Di Simone Bandini
“(…) Prima del potere, giusto e ingiusto non esistevano, perché la loro natura è relativa al comando, e ogni azione, per natura propria, è indifferente. Che sia giusta o ingiusta, deriva dal diritto di chi comanda. Dunque, i re legittimi rendono giuste le cose che comandano, con il comandarle; e ingiuste le cose che vietano, con il vietarle”
Thomas Hobbes, “De Cive” (1642)
È chiaro ormai ad ogni attento osservatore di filosofia politica – gli altri commentatori qui ci interessano poco – come lo stesso capitalismo che ha superato trionfante la modernità industriale stia soccombendo alla modernità finanziaria e poi virtuale – che lo hanno reso troppo evanescente e assai poco palpabile. Così come l’elettronica e l’informatica hanno sostituito la meccanica e la tecnica, altresì l’intelligenza artificiale delegherà altrove la matrice delle azioni decisive, togliendo responsabilità e scelte elettive all’umanità ‘reale’. In poche parole, l’uomo è stanco della propria libertà, della capacità di autodeterminarsi: un fardello pesante di cui si può fare a meno, affaccendato com’è a far denaro o a perseguire quei piccoli, raramente grandi, piaceri materiali che affollano le sue giornate.
È altrettanto evidente come il capitalismo si stia decomponendo proprio per esser tornato nel mondo, per aver rinnegato quei principi che lo distinguevano dal collettivismo marxista, perdendo la sua radice metafisica, fondata sui principi culturali e morali – che antecedono quelli meramente economici (si veda il Max Weber di ‘Etica protestante e spirito del capitalismo’, in particolare sul valore dell’elezione mediante la grazia, ovvero dell’ascendente ‘divino’ del fare economico).
In questa situazione di passaggio, per la prima volta e sul serio, il feticcio assoluto del ‘mercato’ – divinità manichea del capitalismo – non appare più entità perfetta, intoccabile, ma i suoi attributi si fanno condizionati dalla mediazione dello Stato che ritrova la sua autorità ‘metafisica’ e i suoi valori costitutivi e fondanti.
Per questo sono nati diversi sovranismi minori in Europa – ed anche il sovranismo ‘maggiore’ di Trump negli States.
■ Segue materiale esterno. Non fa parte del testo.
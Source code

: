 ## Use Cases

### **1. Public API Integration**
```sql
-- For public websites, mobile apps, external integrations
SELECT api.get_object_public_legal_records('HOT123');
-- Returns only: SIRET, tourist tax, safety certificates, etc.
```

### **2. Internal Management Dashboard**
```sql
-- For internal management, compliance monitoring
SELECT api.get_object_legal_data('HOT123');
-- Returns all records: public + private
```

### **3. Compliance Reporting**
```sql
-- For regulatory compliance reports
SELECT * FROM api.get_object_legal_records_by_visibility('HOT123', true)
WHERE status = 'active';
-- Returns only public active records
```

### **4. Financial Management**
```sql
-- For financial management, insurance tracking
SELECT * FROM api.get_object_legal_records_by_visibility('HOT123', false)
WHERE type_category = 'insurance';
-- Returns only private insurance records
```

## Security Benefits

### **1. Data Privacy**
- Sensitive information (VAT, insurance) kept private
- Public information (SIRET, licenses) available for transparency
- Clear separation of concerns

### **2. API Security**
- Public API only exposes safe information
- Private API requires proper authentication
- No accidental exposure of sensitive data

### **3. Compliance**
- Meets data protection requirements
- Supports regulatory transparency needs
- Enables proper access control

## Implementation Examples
Una nuova visione del mondo che si manifesta con molteplici facce ma che, in realtà, opera in modo molto semplice e tangibile: prendiamo ad esempio il tema ‘caldo’ dell’immigrazione: una cosa è l’accettazione della diversità – fondamento di ogni convivenza civile – un’altra cosa è la magnificazione compulsiva, ad oltranza, della diversità e dei diritti delle minoranze. La gente non ne può più di questi demoniaci paradossi.
Il sovranismo giunge così a compensare la debolezza di pensiero e l’inconsistenza morale del pensiero dem e progressista che, spingendosi oltre le colonne d’Ercole del buon senso, cancella le sue ragioni positive e annaspa in un’incomprensibile, pericolosa, deriva subumana.
Qui il materialismo si salda perfettamente con il determinismo e il razionalismo scientifico: la fiducia nella scienza e nelle sue soluzioni prêt à porter si fa fideistica e dispotica. La verità si esaurisce nel contingente, in ciò cha accade, senza desiderare una convalida spirituale e morale a legittimarne il valore, non solo operativo ma ontologico.
Non è tanto ciò che Donald Trump dichiara ad essere determinante ma ciò che egli incarna a superare la sua mera funzione politica: il pensiero riformatore del capitalismo è già tra di noi ed in lui ha trovato un possibile veicolo di espressione. Sarà lui a guidare il necessario processo riformatore del capitalismo?